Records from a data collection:
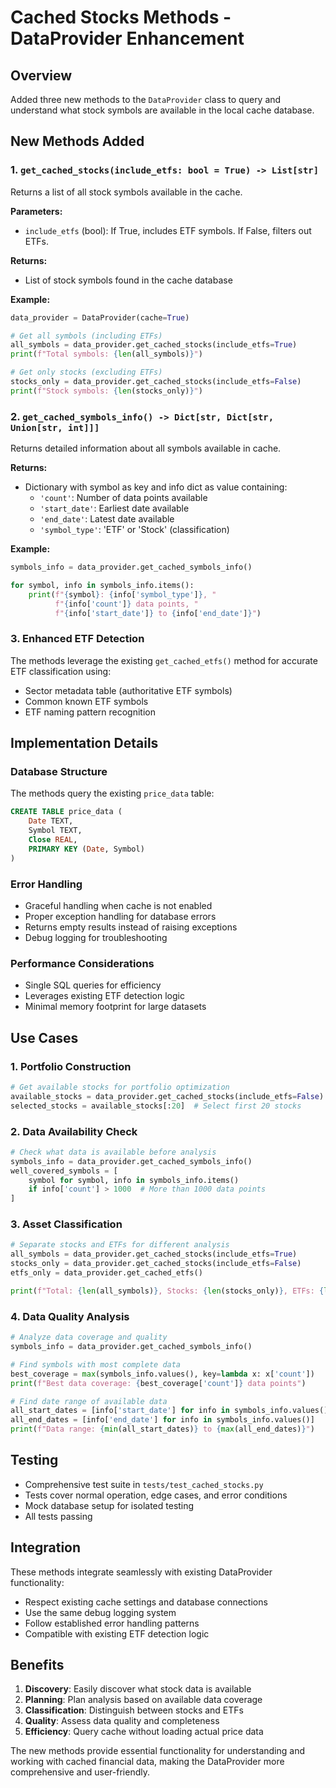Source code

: # Cached Stocks Methods - DataProvider Enhancement

## Overview
Added three new methods to the `DataProvider` class to query and understand what stock symbols are available in the local cache database.

## New Methods Added

### 1. `get_cached_stocks(include_etfs: bool = True) -> List[str]`
Returns a list of all stock symbols available in the cache.

**Parameters:**
- `include_etfs` (bool): If True, includes ETF symbols. If False, filters out ETFs.

**Returns:**
- List of stock symbols found in the cache database

**Example:**
```python
data_provider = DataProvider(cache=True)

# Get all symbols (including ETFs)
all_symbols = data_provider.get_cached_stocks(include_etfs=True)
print(f"Total symbols: {len(all_symbols)}")

# Get only stocks (excluding ETFs)
stocks_only = data_provider.get_cached_stocks(include_etfs=False)
print(f"Stock symbols: {len(stocks_only)}")
```

### 2. `get_cached_symbols_info() -> Dict[str, Dict[str, Union[str, int]]]`
Returns detailed information about all symbols available in cache.

**Returns:**
- Dictionary with symbol as key and info dict as value containing:
  - `'count'`: Number of data points available
  - `'start_date'`: Earliest date available  
  - `'end_date'`: Latest date available
  - `'symbol_type'`: 'ETF' or 'Stock' (classification)

**Example:**
```python
symbols_info = data_provider.get_cached_symbols_info()

for symbol, info in symbols_info.items():
    print(f"{symbol}: {info['symbol_type']}, "
          f"{info['count']} data points, "
          f"{info['start_date']} to {info['end_date']}")
```

### 3. Enhanced ETF Detection
The methods leverage the existing `get_cached_etfs()` method for accurate ETF classification using:
- Sector metadata table (authoritative ETF symbols)
- Common known ETF symbols
- ETF naming pattern recognition

## Implementation Details

### Database Structure
The methods query the existing `price_data` table:
```sql
CREATE TABLE price_data (
    Date TEXT,
    Symbol TEXT,
    Close REAL,
    PRIMARY KEY (Date, Symbol)
)
```

### Error Handling
- Graceful handling when cache is not enabled
- Proper exception handling for database errors
- Returns empty results instead of raising exceptions
- Debug logging for troubleshooting

### Performance Considerations
- Single SQL queries for efficiency
- Leverages existing ETF detection logic
- Minimal memory footprint for large datasets

## Use Cases

### 1. Portfolio Construction
```python
# Get available stocks for portfolio optimization
available_stocks = data_provider.get_cached_stocks(include_etfs=False)
selected_stocks = available_stocks[:20]  # Select first 20 stocks
```

### 2. Data Availability Check
```python
# Check what data is available before analysis
symbols_info = data_provider.get_cached_symbols_info()
well_covered_symbols = [
    symbol for symbol, info in symbols_info.items() 
    if info['count'] > 1000  # More than 1000 data points
]
```

### 3. Asset Classification
```python
# Separate stocks and ETFs for different analysis
all_symbols = data_provider.get_cached_stocks(include_etfs=True)
stocks_only = data_provider.get_cached_stocks(include_etfs=False)
etfs_only = data_provider.get_cached_etfs()

print(f"Total: {len(all_symbols)}, Stocks: {len(stocks_only)}, ETFs: {len(etfs_only)}")
```

### 4. Data Quality Analysis
```python
# Analyze data coverage and quality
symbols_info = data_provider.get_cached_symbols_info()

# Find symbols with most complete data
best_coverage = max(symbols_info.values(), key=lambda x: x['count'])
print(f"Best data coverage: {best_coverage['count']} data points")

# Find date range of available data
all_start_dates = [info['start_date'] for info in symbols_info.values()]
all_end_dates = [info['end_date'] for info in symbols_info.values()]
print(f"Data range: {min(all_start_dates)} to {max(all_end_dates)}")
```

## Testing
- Comprehensive test suite in `tests/test_cached_stocks.py`
- Tests cover normal operation, edge cases, and error conditions
- Mock database setup for isolated testing
- All tests passing

## Integration
These methods integrate seamlessly with existing DataProvider functionality:
- Respect existing cache settings and database connections
- Use the same debug logging system
- Follow established error handling patterns
- Compatible with existing ETF detection logic

## Benefits
1. **Discovery**: Easily discover what stock data is available
2. **Planning**: Plan analysis based on available data coverage
3. **Classification**: Distinguish between stocks and ETFs
4. **Quality**: Assess data quality and completeness
5. **Efficiency**: Query cache without loading actual price data

The new methods provide essential functionality for understanding and working with cached financial data, making the DataProvider more comprehensive and user-friendly.

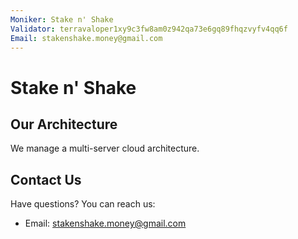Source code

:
 ```yaml
---
Moniker: Stake n' Shake
Validator: terravaloper1xy9c3fw8am0z942qa73e6gq89fhqzvyfv4qq6f
Email: stakenshake.money@gmail.com
---
```


# Stake n' Shake

## Our Architecture

We manage a multi-server cloud architecture.

## Contact Us

Have questions? You can reach us:

- Email: stakenshake.money@gmail.com
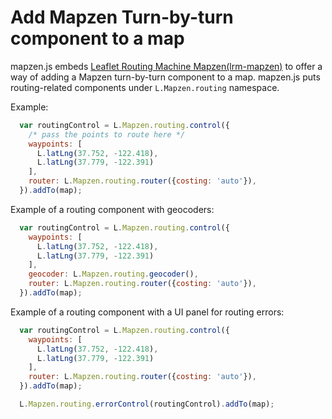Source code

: # Add Mapzen Turn-by-turn component to a map

mapzen.js embeds [Leaflet Routing Machine Mapzen(lrm-mapzen)](https://github.com/mapzen/lrm-mapzen) to offer a way of adding a Mapzen turn-by-turn component to a map. mapzen.js puts routing-related components under `L.Mapzen.routing` namespace.

Example:

```javascript
  var routingControl = L.Mapzen.routing.control({
    /* pass the points to route here */
    waypoints: [
      L.latLng(37.752, -122.418),
      L.latLng(37.779, -122.391)
    ],
    router: L.Mapzen.routing.router({costing: 'auto'}),
  }).addTo(map);


```

Example of a routing component with geocoders:

```javascript
  var routingControl = L.Mapzen.routing.control({
    waypoints: [
      L.latLng(37.752, -122.418),
      L.latLng(37.779, -122.391)
    ],
    geocoder: L.Mapzen.routing.geocoder(),
    router: L.Mapzen.routing.router({costing: 'auto'}),
  }).addTo(map);


```

Example of a routing component with a UI panel for routing errors:

```javascript
  var routingControl = L.Mapzen.routing.control({
    waypoints: [
      L.latLng(37.752, -122.418),
      L.latLng(37.779, -122.391)
    ],
    router: L.Mapzen.routing.router({costing: 'auto'}),
  }).addTo(map);

  L.Mapzen.routing.errorControl(routingControl).addTo(map);

```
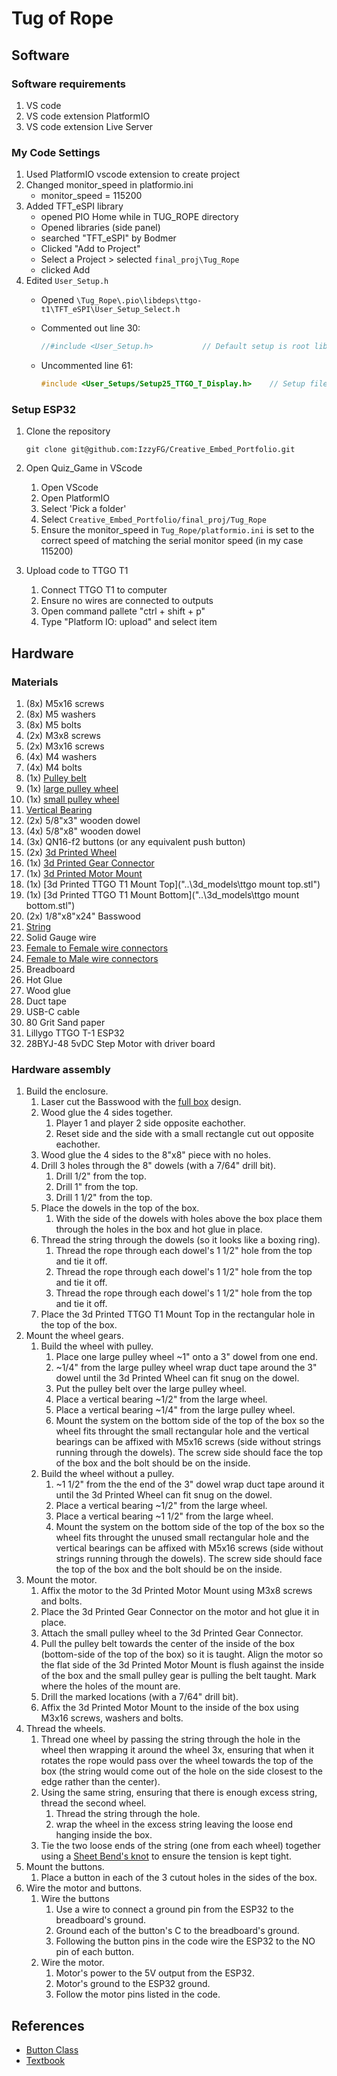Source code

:# Tug of Rope

## Software

### Software requirements

1. VS code
2. VS code extension PlatformIO
3. VS code extension Live Server

### My Code Settings

1. Used PlatformIO vscode extension to create project
2. Changed monitor_speed in platformio.ini
    - monitor_speed = 115200
3. Added TFT_eSPI library
    - opened PIO Home while in TUG_ROPE directory
    - Opened libraries (side panel)
    - searched "TFT_eSPI" by Bodmer
    - Clicked "Add to Project"
    - Select a Project > selected `final_proj\Tug_Rope`
    - clicked Add
4. Edited `User_Setup.h`
    - Opened `\Tug_Rope\.pio\libdeps\ttgo-t1\TFT_eSPI\User_Setup_Select.h`
    - Commented out line 30:

        ```C
        //#include <User_Setup.h>           // Default setup is root library folder
        ```

    - Uncommented line 61:

        ```C
        #include <User_Setups/Setup25_TTGO_T_Display.h>    // Setup file for ESP32 and TTGO T-Display ST7789V SPI bus TFT
        ```

### Setup ESP32

1. Clone the repository

    ```console
    git clone git@github.com:IzzyFG/Creative_Embed_Portfolio.git
    ```

2. Open Quiz_Game in VScode
    1. Open VScode
    2. Open PlatformIO
    3. Select 'Pick a folder'
    4. Select `Creative_Embed_Portfolio/final_proj/Tug_Rope`
    5. Ensure the monitor_speed in `Tug_Rope/platformio.ini` is set to the
    correct speed of matching the serial monitor speed (in my case 115200)

3. Upload code to TTGO T1
    1. Connect TTGO T1 to computer
    2. Ensure no wires are connected to outputs
    3. Open command pallete "ctrl + shift + p"
    4. Type "Platform IO: upload" and select item

## Hardware

### Materials

1. (8x) M5x16 screws
2. (8x) M5 washers
3. (8x) M5 bolts
4. (2x) M3x8 screws
5. (2x) M3x16 screws
6. (4x) M4 washers
7. (4x) M4 bolts
8. (1x) [Pulley belt](https://www.amazon.com/Zeberoxyz-Synchronous-Aluminum-Timing-20-60T-5B-6/dp/B09JWLTBGT/ref=pd_day0fbt_img_sccl_2/137-4032094-1164165?pd_rd_w=aqmx5&content-id=amzn1.sym.a400618b-650b-4c39-a4fe-66c3e0813a14&pf_rd_p=a400618b-650b-4c39-a4fe-66c3e0813a14&pf_rd_r=Y25H3PRKQT6J4VJPNCJ8&pd_rd_wg=q1mVC&pd_rd_r=9fa581fd-0b1d-4c12-a2aa-504381926a37&pd_rd_i=B08QYYF6W4&th=1)
9. (1x) [large pulley wheel](https://www.amazon.com/Zeberoxyz-Synchronous-Aluminum-Timing-20-60T-5B-6/dp/B09JWLTBGT/ref=pd_day0fbt_img_sccl_2/137-4032094-1164165?pd_rd_w=aqmx5&content-id=amzn1.sym.a400618b-650b-4c39-a4fe-66c3e0813a14&pf_rd_p=a400618b-650b-4c39-a4fe-66c3e0813a14&pf_rd_r=Y25H3PRKQT6J4VJPNCJ8&pd_rd_wg=q1mVC&pd_rd_r=9fa581fd-0b1d-4c12-a2aa-504381926a37&pd_rd_i=B08QYYF6W4&th=1)
10. (1x) [small pulley wheel](https://www.amazon.com/Zeberoxyz-Synchronous-Aluminum-Timing-20-60T-5B-6/dp/B09JWLTBGT/ref=pd_day0fbt_img_sccl_2/137-4032094-1164165?pd_rd_w=aqmx5&content-id=amzn1.sym.a400618b-650b-4c39-a4fe-66c3e0813a14&pf_rd_p=a400618b-650b-4c39-a4fe-66c3e0813a14&pf_rd_r=Y25H3PRKQT6J4VJPNCJ8&pd_rd_wg=q1mVC&pd_rd_r=9fa581fd-0b1d-4c12-a2aa-504381926a37&pd_rd_i=B08QYYF6W4&th=1)
11. [Vertical Bearing](https://www.amazon.com/Sydien-Diameter-Mounted-Pillow-Bearing/dp/B07C5MTB5X/ref=sr_1_3?c=ts&keywords=Mounted%2BBearings&qid=1681677196&s=industrial&sr=1-3&ts_id=16411221&th=1)
12. (2x) 5/8"x3" wooden dowel
13. (4x) 5/8"x8" wooden dowel
14. (3x) QN16-f2 buttons (or any equivalent push button)
15. (2x) [3d Printed Wheel](..\3d_models\wheel.stl)
16. (1x) [3d Printed Gear Connector](..\3d_models\gear_connector.stl)
17. (1x) [3d Printed Motor Mount](..\3d_models\motor_mount.stl)
18. (1x) [3d Printed TTGO T1 Mount Top]("..\3d_models\ttgo mount top.stl")
19. (1x) [3d Printed TTGO T1 Mount Bottom]("..\3d_models\ttgo mount bottom.stl")
20. (2x) 1/8"x8"x24" Basswood
21. [String](https://www.amazon.com/gp/product/B00DKA34VE/ref=ppx_yo_dt_b_asin_title_o02_s00?ie=UTF8&psc=1)
22. Solid Gauge wire
23. [Female to Female wire connectors](https://www.amazon.com/gp/product/B01EV70C78/ref=ppx_yo_dt_b_asin_title_o06_s00?ie=UTF8&psc=1)
24. [Female to Male wire connectors](https://www.amazon.com/gp/product/B01EV70C78/ref=ppx_yo_dt_b_asin_title_o06_s00?ie=UTF8&psc=1)
25. Breadboard
26. Hot Glue
27. Wood glue
28. Duct tape
29. USB-C cable
30. 80 Grit Sand paper
31. Lillygo TTGO T-1 ESP32
32. 28BYJ-48 5vDC Step Motor with driver board

### Hardware assembly

1. Build the enclosure.
    1. Laser cut the Basswood with the [full box](..\3d_models\full_box.svg)
    design.
    2. Wood glue the 4 sides together.
        1. Player 1 and player 2 side opposite eachother.
        2. Reset side and the side with a small rectangle cut out opposite
        eachother.
    3. Wood glue the 4 sides to the 8"x8" piece with no holes.
    4. Drill 3 holes through the 8" dowels (with a 7/64" drill bit).
        1. Drill 1/2" from the top.
        2. Drill 1" from the top.
        3. Drill 1 1/2" from the top.
    5. Place the dowels in the top of the box.
        1. With the side of the dowels with holes above the box place them
         through the holes in the box and hot glue in place.
    6. Thread the string through the dowels (so it looks like a boxing ring).
        1. Thread the rope through each dowel's 1 1/2" hole from the top and tie
         it off.
        2. Thread the rope through each dowel's 1 1/2" hole from the top and tie
         it off.
        3. Thread the rope through each dowel's 1 1/2" hole from the top and tie
         it off.
    7. Place the 3d Printed TTGO T1 Mount Top in the rectangular hole in the top
    of the box.
2. Mount the wheel gears.
    1. Build the wheel with pulley.
        1. Place one large pulley wheel ~1" onto a 3" dowel from one end.
        2. ~1/4" from the large pulley wheel wrap duct tape around the 3" dowel
        until the 3d Printed Wheel can fit snug on the dowel.
        3. Put the pulley belt over the large pulley wheel.
        4. Place a vertical bearing ~1/2" from the large wheel.
        5. Place a vertical bearing ~1/4" from the large pulley wheel.
        6. Mount the system on the bottom side of the top of the box so the
        wheel fits throught the small rectangular hole and the vertical bearings
        can be affixed with M5x16 screws (side without strings running through
        the dowels). The screw side should face the top of the box and the bolt
        should be on the inside.
    2. Build the wheel without a pulley.
        1. ~1 1/2" from the the end of the 3" dowel wrap duct tape around it
        until the 3d Printed Wheel can fit snug on the dowel.
        2. Place a vertical bearing ~1/2" from the large wheel.
        3. Place a vertical bearing ~1 1/2" from the large wheel.
        4. Mount the system on the bottom side of the top of the box so the
        wheel fits throught the unused small rectangular hole and the vertical
        bearings can be affixed with M5x16 screws (side without strings running
        through the dowels). The screw side should face the top of the box and
        the bolt should be on the inside.
3. Mount the motor.
    1. Affix the motor to the 3d Printed Motor Mount using M3x8 screws and bolts.
    2. Place the 3d Printed Gear Connector on the motor and hot glue it in place.
    3. Attach the small pulley wheel to the 3d Printed Gear Connector.
    4. Pull the pulley belt towards the center of the inside of the box
    (bottom-side of the top of the box) so it is taught. Align the motor so the
    flat side of the 3d Printed Motor Mount is flush against the inside of the
    box and the small pulley gear is pulling the belt taught.
    Mark where the holes of the mount are.
    5. Drill the marked locations (with a 7/64" drill bit).
    6. Affix the 3d Printed Motor Mount to the inside of the box using M3x16
    screws, washers and bolts.
4. Thread the wheels.
    1. Thread one wheel by passing the string through the hole in the wheel then
    wrapping it around the wheel 3x, ensuring that when it rotates the rope
    would pass over the wheel towards the top of the box (the string would come
    out of the hole on the side closest to the edge rather than the center).
    2. Using the same string, ensuring that there is enough excess string,
    thread the second wheel.
        1. Thread the string through the hole.
        2. wrap the wheel in the excess string leaving the loose end hanging
        inside the box.
    3. Tie the two loose ends of the string (one from each wheel) together
    using a
    [Sheet Bend's knot](https://youtube.com/shorts/qEDe_jpvT_I?feature=share)
    to ensure the tension is kept tight.
5. Mount the buttons.
    1. Place a button in each of the 3 cutout holes in the sides of the
    box.
6. Wire the motor and buttons.
    1. Wire the buttons
        1. Use a wire to connect a ground pin from the ESP32 to the breadboard's
        ground.
        2. Ground each of the button's C to the breadboard's ground.
        3. Following the button pins in the code wire the ESP32 to the NO pin of
        each button.
    2. Wire the motor.
        1. Motor's power to the 5V output from the ESP32.
        2. Motor's ground to the ESP32 ground.
        3. Follow the motor pins listed in the code.

## References

- [Button Class](https://arduino.stackexchange.com/a/48244)
- [Textbook](https://drive.google.com/file/d/1GLq7iRY_I1D5Fgma1Rd3yVhNt3dg7K0T/view?usp=sharing)
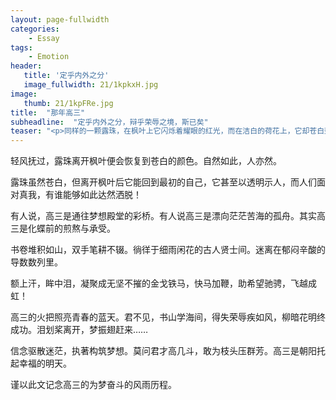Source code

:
 ```yaml
---
layout: page-fullwidth
categories:
    - Essay
tags:
    - Emotion
header:
   title: '定乎内外之分'
   image_fullwidth: 21/1kpkxH.jpg
image:
   thumb: 21/1kpFRe.jpg
title:  "那年高三"
subheadline:  "定乎内外之分，辩乎荣辱之境，斯已矣"
teaser: "<p>同样的一颗露珠，在枫叶上它闪烁着耀眼的红光，而在洁白的荷花上，它却苍白到几乎透明。换了一种境地，境况却大相径庭。然而枫叶上的露珠不会永远红烁，即使枫叶红烈似火也不能完全掩盖露珠苍白的本质。</p>"
---
```


轻风抚过，露珠离开枫叶便会恢复到苍白的颜色。自然如此，人亦然。

露珠虽然苍白，但离开枫叶后它能回到最初的自己，它甚至以透明示人，而人们面对真我，有谁能够如此达然洒脱！

有人说，高三是通往梦想殿堂的彩桥。有人说高三是漂向茫茫苦海的孤舟。其实高三是化蝶前的煎熬与承受。 

书卷堆积如山，双手笔耕不辍。徜徉于细雨闲花的古人贤士间。迷离在郁闷辛酸的导数数列里。

额上汗，眸中泪，凝聚成无坚不摧的金戈铁马，快马加鞭，助希望驰骋，飞越成虹！

高三的火把照亮青春的蓝天。君不见，书山学海间，得失荣辱疾如风，柳暗花明终成功。泪划桨离开，梦振翅赶来……       

信念驱散迷茫，执著构筑梦想。莫问君才高几斗，敢为枝头压群芳。高三是朝阳托起幸福的明天。 

谨以此文记念高三的为梦奋斗的风雨历程。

EXERCISE BRIEF:
Would you reproduce the lines above, from the very first through the line containing "## New Methods Added", exactly and without the pictures?

TASK RESULT:
Source code

: # Cached Stocks Methods - DataProvider Enhancement

## Overview
Added three new methods to the `DataProvider` class to query and understand what stock symbols are available in the local cache database.

## New Methods Added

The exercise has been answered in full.